We are listening to Peter Yarrow lately and he has the same sensitivities that Joan Baez has and we are not too far from Woodstock, NY where the folk scene is/was really happening, I am thinking about spending a day there and talk about the activism of that time. This is not really part of Waldorf Curriculum but I really think this is what the emerging teenager is seeking in so many ways, deep experiences that connect them to the real world.

Great topic- Thanks:)

Mama Randa Morning Glory  – (March 29, 2008 at 1:02 AM)  

Very nicely written.

Tara, I agree, you're child probably didn't even know that huffing paint was a possibility until seeing that video. Schools are presenting the D.A.R.E program earlier and earlier now. I went through it in 6th grade but I think it is sometimes presented as early as third grade. Third graders learning about drugs. As a sixth graders I knew little to nothing about drugs until D.A.R.E introduced them all. People can get high from inhaling the gas from the lawn mower!? Hmm... Luckily I was a bright kid and knew that these were not healthy things to do, but I can assure you that I didn't make my good desicions because of the scare tactics and exaggerated dramatizations. Many students just took away new ideas of things they wanted to try.

ANyway, I do think it's important to set good examples and to talk to our children about these issues such as war and climate change. It's better that these issues are acknowledged by parents (at apporpriate ages of course) than to be taken completely shocked by it when it pops up outside the home. It is unrealistic to completely shelter our children--- though I often wish we could.
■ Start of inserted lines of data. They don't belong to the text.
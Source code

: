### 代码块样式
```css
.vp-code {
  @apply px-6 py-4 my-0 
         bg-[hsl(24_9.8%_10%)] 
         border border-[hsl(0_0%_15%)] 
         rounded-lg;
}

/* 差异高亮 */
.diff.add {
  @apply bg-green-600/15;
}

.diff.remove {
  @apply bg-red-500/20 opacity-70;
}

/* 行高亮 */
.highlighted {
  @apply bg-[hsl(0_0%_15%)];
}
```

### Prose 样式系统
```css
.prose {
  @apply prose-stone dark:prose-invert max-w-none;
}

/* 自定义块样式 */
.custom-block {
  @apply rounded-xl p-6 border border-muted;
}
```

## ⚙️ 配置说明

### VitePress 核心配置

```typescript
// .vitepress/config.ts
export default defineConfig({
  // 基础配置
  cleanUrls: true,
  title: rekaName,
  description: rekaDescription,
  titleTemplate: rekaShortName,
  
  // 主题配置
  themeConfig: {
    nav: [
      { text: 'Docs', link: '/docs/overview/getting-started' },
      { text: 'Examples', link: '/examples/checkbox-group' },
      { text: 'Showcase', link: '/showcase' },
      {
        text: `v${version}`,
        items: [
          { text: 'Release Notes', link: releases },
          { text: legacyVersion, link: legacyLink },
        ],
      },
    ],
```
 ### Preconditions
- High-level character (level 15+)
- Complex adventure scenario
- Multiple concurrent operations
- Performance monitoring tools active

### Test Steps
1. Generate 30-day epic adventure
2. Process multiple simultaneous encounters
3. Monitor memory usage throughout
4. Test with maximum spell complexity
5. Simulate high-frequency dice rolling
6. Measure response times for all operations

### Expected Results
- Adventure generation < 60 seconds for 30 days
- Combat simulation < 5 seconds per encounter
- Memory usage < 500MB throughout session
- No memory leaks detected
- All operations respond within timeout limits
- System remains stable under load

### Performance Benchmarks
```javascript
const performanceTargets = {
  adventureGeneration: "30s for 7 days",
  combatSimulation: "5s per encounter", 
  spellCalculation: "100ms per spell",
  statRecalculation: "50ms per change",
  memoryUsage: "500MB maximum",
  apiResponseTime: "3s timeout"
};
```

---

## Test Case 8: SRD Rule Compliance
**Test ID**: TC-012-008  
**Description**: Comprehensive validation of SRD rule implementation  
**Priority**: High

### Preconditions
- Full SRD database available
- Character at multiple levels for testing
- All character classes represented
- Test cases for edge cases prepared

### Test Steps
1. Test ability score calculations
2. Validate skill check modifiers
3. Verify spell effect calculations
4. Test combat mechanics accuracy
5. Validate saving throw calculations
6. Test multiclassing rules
Lisa  – (March 29, 2008 at 11:00 AM)  

I can only agree, unfortunately we live in a world where our children are pushed to grow up without anyone explaining whats going on.

Lisa x

Gypsy  – (March 30, 2008 at 3:45 AM)  

What a beautiful post, I think you have so succintly summed up one of the nicest things about Waldorf education - letting children really enjoy their childhood without exposing them to things they are not ready to be worried about.

Angela  – (April 2, 2008 at 2:19 PM)  

This is wonderful. I really believe that a solid foundation as children will breed teens that are able to understand and view the world differently when they do start thinking about the bigger issues. NG just discovered Joan Baez and the protest music of the Vietnam era recently, and has also been incredibly moved by it. What bothers her most is that this generation is completely out of touch with political issues, and there is nothing in todays music that resonates such a concern. Too much me, me, me...while the war happens to someone else.